La taille optimale du groupe n'est peut-être pas très élevée. Probablement pas plus de cinq personnes sont nécessaires. Dans un groupe plus large, le stock total d'informations peut être plus important, mais il y aura des tensions en raison de l'attente d'une occasion de s'exprimer, ce qui peut être très ennuyeux. Il est probablement préférable de tenir plusieurs sessions avec une composition différente des participants qu'une seule session avec tous les participants. (Cela impliquera une certaine répétition, mais même la répétition en soi n'est pas indésirable. Le point n'est pas ce que les gens disent à ces conférences, mais qu'ils s'inspirent mutuellement à l'avenir).
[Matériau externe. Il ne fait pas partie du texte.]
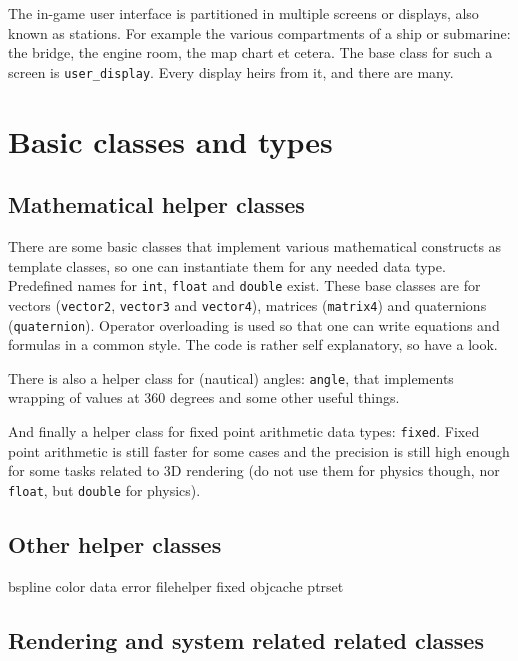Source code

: \documentclass[english,a4paper,12pt]{report}
\begin{document}
The in-game user interface is partitioned in multiple screens or
displays, also known as stations. For example the various compartments
of a ship or submarine: the bridge, the engine room, the map chart et
cetera. The base class for such a screen is \texttt{user\_display}.
Every display heirs from it, and there are many.



\section{Basic classes and types}

\subsection{Mathematical helper classes}

There are some basic classes that implement various mathematical
constructs as template classes, so one can instantiate them for any
needed data type. Predefined names for \texttt{int}, \texttt{float} and
\texttt{double} exist. These base classes are for vectors
(\texttt{vector2}, \texttt{vector3} and \texttt{vector4}), matrices
(\texttt{matrix4}) and quaternions (\texttt{quaternion}). Operator
overloading is used so that one can write equations and formulas in a
common style. The code is rather self explanatory, so have a look.

There is also a helper class for (nautical) angles: \texttt{angle}, that
implements wrapping of values at 360 degrees and some other useful
things.

And finally a helper class for fixed point arithmetic data types:
\texttt{fixed}. Fixed point arithmetic is still faster for some cases
and the precision is still high enough for some tasks related to 3D
rendering (do not use them for physics though, nor \texttt{float}, but
\texttt{double} for physics).

\subsection{Other helper classes}
    
bspline color data error filehelper fixed objcache ptrset

\subsection{Rendering and system related related classes}
\end{document}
Pour un meilleur résultat, vous avez besoin d'un sens informel. Je pense que le plaisir, l'adressage par son nom, le jeu, le jeu facile sont importants - pas par eux-mêmes, mais parce qu'ils provoquent le désir de s'impliquer dans l'insouciance de la créativité. Je pense que c'est pourquoi, peut-être, une réunion chez quelqu'un ou un dîner dans un restaurant est meilleure qu'une réunion dans une salle de conférence.
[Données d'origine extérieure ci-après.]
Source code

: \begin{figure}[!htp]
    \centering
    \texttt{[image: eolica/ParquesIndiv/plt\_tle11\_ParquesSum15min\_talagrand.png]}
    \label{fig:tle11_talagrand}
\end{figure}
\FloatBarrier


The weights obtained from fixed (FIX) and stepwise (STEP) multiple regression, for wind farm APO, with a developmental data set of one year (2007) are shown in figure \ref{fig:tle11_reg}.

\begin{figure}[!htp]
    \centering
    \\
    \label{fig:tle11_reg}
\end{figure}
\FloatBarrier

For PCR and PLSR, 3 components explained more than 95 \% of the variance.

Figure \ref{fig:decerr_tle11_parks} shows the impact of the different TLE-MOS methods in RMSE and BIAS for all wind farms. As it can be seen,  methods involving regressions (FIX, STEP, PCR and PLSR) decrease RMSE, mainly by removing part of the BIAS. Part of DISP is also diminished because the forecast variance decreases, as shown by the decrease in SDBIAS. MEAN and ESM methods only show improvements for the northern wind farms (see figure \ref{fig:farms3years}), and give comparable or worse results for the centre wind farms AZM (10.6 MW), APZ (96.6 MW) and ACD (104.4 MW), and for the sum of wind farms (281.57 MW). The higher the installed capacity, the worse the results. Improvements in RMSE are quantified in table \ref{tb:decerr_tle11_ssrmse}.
La chose la plus limitative est probablement le sens des responsabilités. Les grandes idées du passé venaient de gens qui n'étaient pas payés pour de bonnes idées, mais payés pour être des enseignants ou des commis aux brevets, ou de petits fonctionnaires, ou pas du tout payés. Les bonnes idées étaient des effets secondaires.
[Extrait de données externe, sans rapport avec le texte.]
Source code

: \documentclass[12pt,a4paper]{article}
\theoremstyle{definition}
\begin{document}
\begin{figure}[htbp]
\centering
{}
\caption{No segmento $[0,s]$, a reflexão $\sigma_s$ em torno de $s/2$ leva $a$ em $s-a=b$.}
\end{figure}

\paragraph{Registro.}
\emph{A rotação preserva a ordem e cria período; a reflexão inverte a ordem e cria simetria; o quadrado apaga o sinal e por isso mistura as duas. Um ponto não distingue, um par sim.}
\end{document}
Se sentir coupable de ne pas mériter votre salaire parce que vous n'avez pas eu une bonne idée - cela me semble être le moyen le plus sûr de s'assurer qu'aucune bonne idée ne va plus loin.

Et puis votre entreprise mène ce programme de lavage de cerveau financé par l'État. En imaginant simplement que les membres du Congrès ou les philistins découvrent que les scientifiques peuvent se moquer, bavarder, raconter des blagues sales aux dépens de l'État, vous pouvez commencer dans une sueur froide. En fait, le scientifique moyen a suffisamment de conscience pour ne même pas penser qu'il le fait, même si personne ne le sait.

Je suggérerais que les participants à la séance de réflexion reçoivent des instructions nominales - préparation de courts rapports, résumés de conclusions ou réponses courtes aux tâches posées - et qu'ils recevraient des frais pour la séance de réflexion. Ensuite, la séance de travail cérébral ne sera pas officiellement payée, ce qui lui donnera également plus de détente.

Je ne pense pas que les séances de travail cérébral puissent être menées sans direction. Nous avons besoin de quelqu'un qui jouera un rôle similaire à celui d'un psychanalyste. Le psychanalyste, si je comprends bien, posant les bonnes questions (et à l'exception de ces questions, intervenant le moins possible), encourage le patient lui-même à raisonner sur sa vie passée de manière à parvenir à une nouvelle compréhension à ses propres yeux.

De même, l'arbitre de session devra s'asseoir, provoquer les animaux, poser des questions perspicaces, faire les commentaires nécessaires, les ramener délicatement à l'essence de la question. Étant donné que l'arbitre ne saura pas quelle question est pertinente, quel commentaire est nécessaire et quelle est l'essence de la question, son travail ne sera pas facile.

Quant aux "gadgets" pour éveiller la fantaisie, je pense qu'ils devraient apparaître lors des séances de ce non-sens. Si les participants sont complètement détendus, sans obligations, discutent de quelque chose d'intéressant et de par leur nature extraordinaire, alors ils trouveront eux-mêmes des mécanismes pour susciter la discussion.